Records for this exercise:
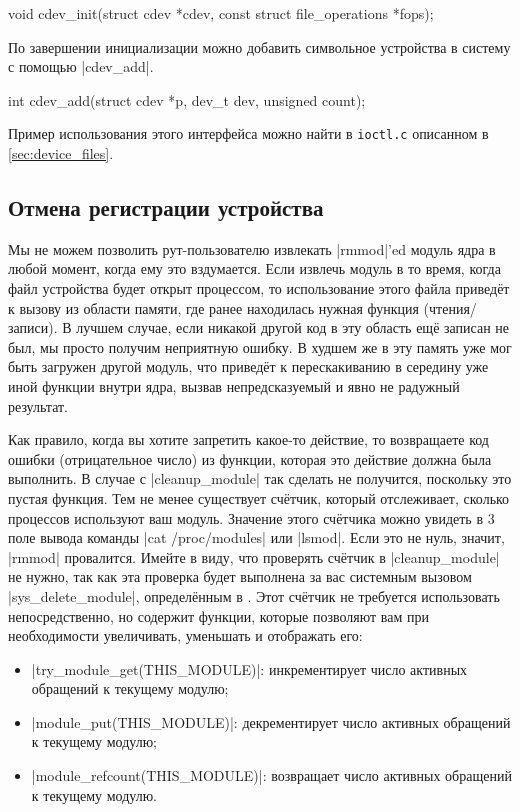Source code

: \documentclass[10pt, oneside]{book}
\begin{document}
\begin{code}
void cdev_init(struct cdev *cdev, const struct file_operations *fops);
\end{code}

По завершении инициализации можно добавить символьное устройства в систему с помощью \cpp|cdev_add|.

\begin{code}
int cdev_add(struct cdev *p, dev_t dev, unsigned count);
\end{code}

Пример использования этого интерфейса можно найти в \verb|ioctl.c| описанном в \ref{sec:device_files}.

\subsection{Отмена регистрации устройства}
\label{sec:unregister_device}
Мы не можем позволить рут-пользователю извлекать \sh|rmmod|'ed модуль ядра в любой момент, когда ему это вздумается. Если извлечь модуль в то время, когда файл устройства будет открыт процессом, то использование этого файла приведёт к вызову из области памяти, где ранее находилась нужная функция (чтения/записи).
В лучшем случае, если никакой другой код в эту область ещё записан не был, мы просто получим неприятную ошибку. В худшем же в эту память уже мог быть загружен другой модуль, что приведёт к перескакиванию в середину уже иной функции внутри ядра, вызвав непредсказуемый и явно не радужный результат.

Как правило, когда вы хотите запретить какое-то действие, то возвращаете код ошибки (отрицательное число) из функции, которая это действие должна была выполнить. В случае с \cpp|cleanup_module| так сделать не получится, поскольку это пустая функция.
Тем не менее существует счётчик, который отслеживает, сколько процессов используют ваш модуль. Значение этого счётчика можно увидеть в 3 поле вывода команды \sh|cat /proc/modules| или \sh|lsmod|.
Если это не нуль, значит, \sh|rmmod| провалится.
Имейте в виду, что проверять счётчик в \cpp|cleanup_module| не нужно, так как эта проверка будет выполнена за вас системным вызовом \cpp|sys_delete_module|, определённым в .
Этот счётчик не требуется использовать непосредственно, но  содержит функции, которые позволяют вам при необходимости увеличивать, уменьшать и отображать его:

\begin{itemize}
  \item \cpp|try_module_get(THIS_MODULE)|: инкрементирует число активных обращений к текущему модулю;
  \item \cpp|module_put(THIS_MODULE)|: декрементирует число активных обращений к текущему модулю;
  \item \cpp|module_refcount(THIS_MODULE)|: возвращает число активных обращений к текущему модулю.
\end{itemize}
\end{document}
--
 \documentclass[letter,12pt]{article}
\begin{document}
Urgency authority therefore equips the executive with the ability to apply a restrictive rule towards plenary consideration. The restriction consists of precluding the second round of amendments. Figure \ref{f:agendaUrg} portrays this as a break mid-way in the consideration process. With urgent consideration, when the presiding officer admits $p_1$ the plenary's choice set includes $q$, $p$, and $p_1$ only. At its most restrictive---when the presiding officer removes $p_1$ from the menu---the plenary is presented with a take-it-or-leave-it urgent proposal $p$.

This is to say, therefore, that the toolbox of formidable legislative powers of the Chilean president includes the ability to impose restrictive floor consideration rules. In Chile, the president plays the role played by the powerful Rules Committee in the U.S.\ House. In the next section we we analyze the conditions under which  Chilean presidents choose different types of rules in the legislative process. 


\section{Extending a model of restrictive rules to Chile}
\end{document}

Task statement: Counting only lines that contain the word "счётчик", give the number found in the data, and nothing else.

Answer box: 3